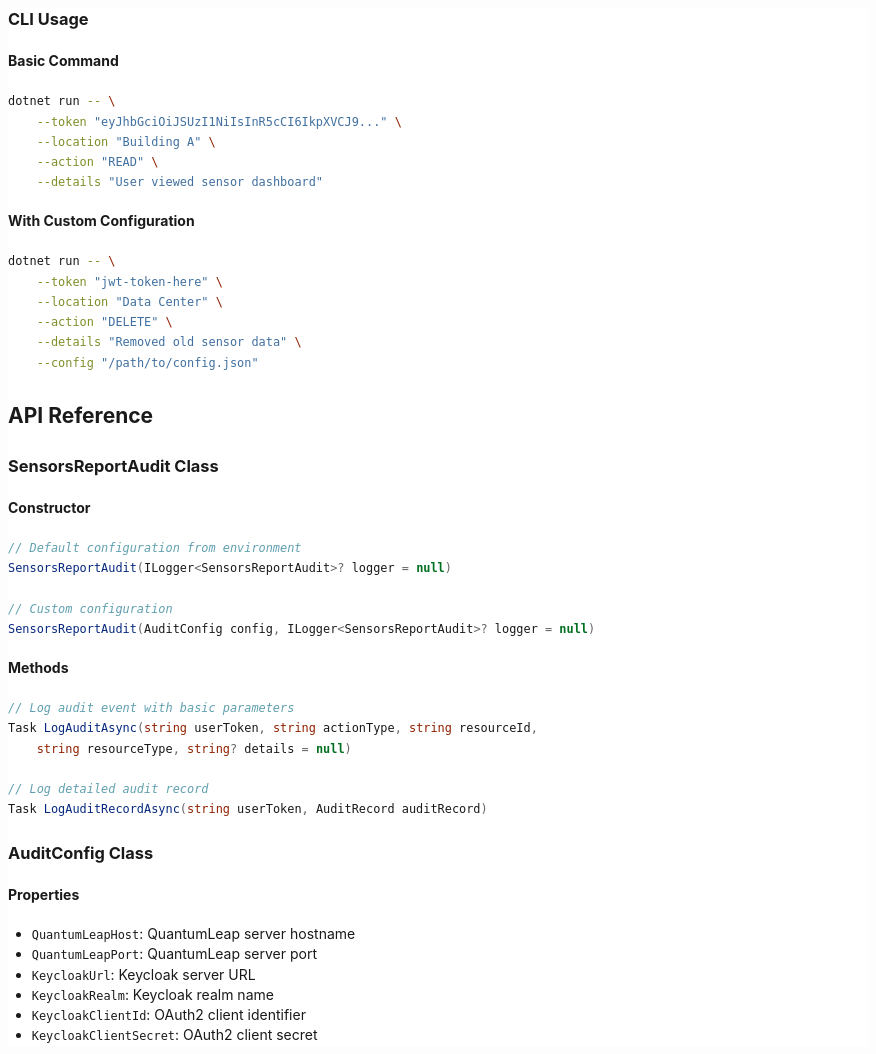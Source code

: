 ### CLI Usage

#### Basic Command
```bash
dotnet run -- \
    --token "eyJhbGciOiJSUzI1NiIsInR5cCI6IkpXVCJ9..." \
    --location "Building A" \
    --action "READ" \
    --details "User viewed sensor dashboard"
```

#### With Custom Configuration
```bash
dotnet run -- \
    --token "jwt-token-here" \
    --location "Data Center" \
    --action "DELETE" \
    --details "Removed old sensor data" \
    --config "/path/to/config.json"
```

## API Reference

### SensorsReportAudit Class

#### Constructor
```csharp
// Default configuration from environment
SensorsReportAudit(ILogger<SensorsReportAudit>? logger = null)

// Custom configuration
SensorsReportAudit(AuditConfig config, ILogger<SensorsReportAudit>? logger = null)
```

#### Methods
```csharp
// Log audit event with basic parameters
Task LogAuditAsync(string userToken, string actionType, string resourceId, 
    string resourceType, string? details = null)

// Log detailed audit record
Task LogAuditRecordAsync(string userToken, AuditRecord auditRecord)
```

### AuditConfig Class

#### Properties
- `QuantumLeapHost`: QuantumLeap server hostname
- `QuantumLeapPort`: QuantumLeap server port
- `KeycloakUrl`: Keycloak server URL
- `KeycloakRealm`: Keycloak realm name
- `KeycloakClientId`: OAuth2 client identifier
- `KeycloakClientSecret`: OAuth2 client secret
==
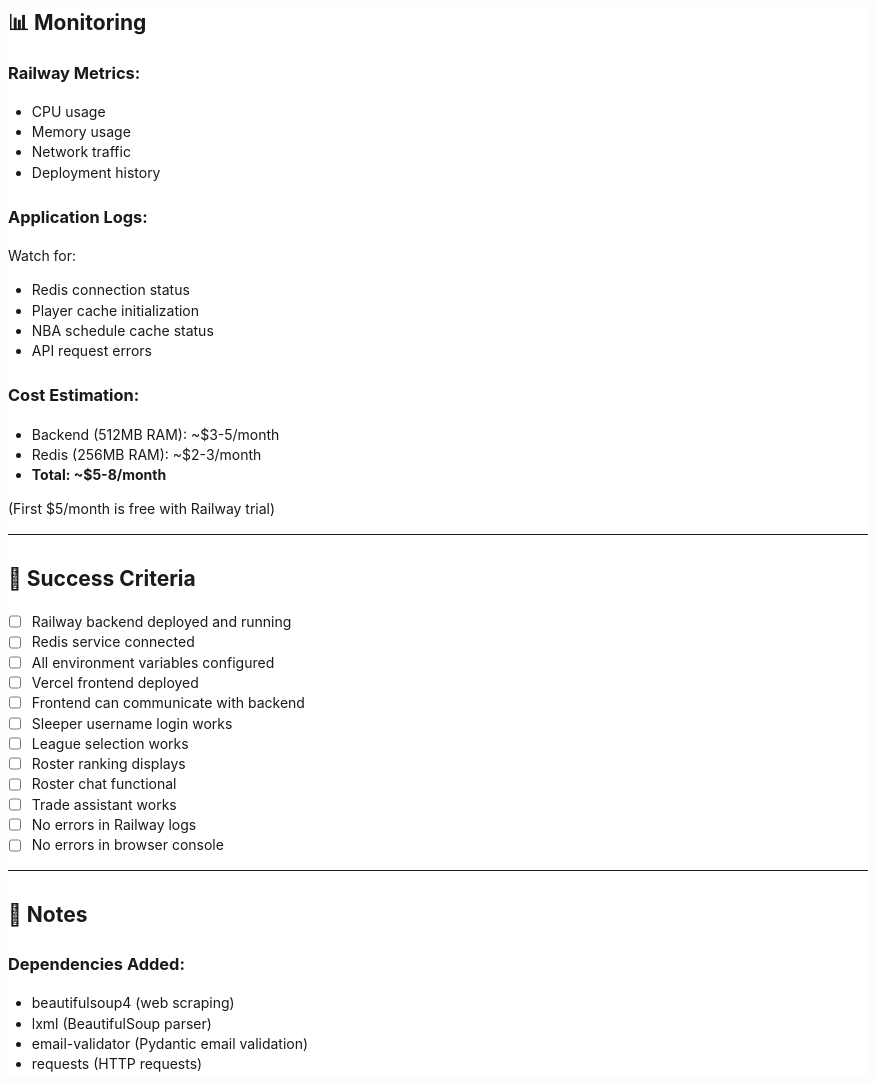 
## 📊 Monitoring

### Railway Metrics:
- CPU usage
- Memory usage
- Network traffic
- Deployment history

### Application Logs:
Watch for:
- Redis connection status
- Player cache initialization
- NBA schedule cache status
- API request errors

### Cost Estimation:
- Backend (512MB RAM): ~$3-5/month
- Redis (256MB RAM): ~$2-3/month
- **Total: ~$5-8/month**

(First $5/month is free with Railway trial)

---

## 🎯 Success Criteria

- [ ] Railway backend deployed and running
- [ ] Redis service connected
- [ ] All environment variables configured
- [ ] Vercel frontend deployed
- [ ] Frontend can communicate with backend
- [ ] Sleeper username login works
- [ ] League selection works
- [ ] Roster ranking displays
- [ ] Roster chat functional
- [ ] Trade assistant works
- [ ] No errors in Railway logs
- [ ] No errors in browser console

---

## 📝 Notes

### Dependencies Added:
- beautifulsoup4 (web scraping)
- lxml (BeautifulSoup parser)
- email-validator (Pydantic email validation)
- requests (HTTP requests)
==
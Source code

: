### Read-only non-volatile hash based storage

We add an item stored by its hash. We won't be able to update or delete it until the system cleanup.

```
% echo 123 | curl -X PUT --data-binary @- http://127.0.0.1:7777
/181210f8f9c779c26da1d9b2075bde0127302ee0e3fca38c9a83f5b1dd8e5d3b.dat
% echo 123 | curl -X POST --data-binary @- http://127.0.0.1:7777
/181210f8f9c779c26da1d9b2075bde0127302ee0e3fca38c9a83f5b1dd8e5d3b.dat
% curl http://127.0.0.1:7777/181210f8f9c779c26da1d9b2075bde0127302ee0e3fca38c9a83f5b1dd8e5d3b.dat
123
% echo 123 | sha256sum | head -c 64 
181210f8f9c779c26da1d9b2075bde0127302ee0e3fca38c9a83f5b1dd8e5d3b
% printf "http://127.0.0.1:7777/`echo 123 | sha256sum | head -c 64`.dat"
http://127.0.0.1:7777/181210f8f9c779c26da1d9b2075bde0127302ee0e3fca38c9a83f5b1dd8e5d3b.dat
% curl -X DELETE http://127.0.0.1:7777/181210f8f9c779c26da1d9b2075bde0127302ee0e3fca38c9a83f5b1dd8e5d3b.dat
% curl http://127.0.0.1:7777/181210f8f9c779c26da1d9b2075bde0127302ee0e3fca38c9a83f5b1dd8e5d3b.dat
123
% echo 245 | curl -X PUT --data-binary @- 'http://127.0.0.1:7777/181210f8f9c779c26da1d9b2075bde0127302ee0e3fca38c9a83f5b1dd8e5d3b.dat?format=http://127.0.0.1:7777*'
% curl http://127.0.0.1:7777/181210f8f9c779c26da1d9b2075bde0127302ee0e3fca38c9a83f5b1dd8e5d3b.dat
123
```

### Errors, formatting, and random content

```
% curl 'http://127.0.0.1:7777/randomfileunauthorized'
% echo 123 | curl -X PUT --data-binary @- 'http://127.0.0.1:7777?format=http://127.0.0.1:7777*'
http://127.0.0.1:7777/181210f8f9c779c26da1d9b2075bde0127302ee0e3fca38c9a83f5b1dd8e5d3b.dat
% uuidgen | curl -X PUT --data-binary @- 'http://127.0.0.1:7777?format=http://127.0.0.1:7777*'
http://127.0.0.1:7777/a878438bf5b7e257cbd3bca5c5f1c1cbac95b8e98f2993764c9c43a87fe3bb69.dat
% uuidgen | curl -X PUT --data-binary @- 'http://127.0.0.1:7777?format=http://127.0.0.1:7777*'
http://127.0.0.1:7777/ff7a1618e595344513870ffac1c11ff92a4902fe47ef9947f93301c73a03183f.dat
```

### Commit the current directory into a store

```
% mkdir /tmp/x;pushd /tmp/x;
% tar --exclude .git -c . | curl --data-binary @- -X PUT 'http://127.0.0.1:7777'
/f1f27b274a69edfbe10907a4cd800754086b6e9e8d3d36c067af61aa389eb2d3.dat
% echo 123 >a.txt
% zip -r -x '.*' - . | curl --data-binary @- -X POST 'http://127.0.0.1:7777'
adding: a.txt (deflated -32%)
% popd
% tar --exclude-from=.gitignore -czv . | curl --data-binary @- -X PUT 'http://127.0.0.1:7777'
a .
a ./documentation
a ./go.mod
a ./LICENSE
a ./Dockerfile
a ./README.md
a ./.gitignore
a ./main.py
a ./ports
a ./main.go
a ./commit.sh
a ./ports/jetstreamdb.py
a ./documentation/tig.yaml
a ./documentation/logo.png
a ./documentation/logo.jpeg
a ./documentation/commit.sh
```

About this task: An exact copy of the lines above between the line holding "- [ ] Roster chat functional" and the line holding "- requests (HTTP requests)", inclusive, is the whole answer.

Exercise result:
- [ ] Roster chat functional
- [ ] Trade assistant works
- [ ] No errors in Railway logs
- [ ] No errors in browser console

---

## 📝 Notes

### Dependencies Added:
- beautifulsoup4 (web scraping)
- lxml (BeautifulSoup parser)
- email-validator (Pydantic email validation)
- requests (HTTP requests)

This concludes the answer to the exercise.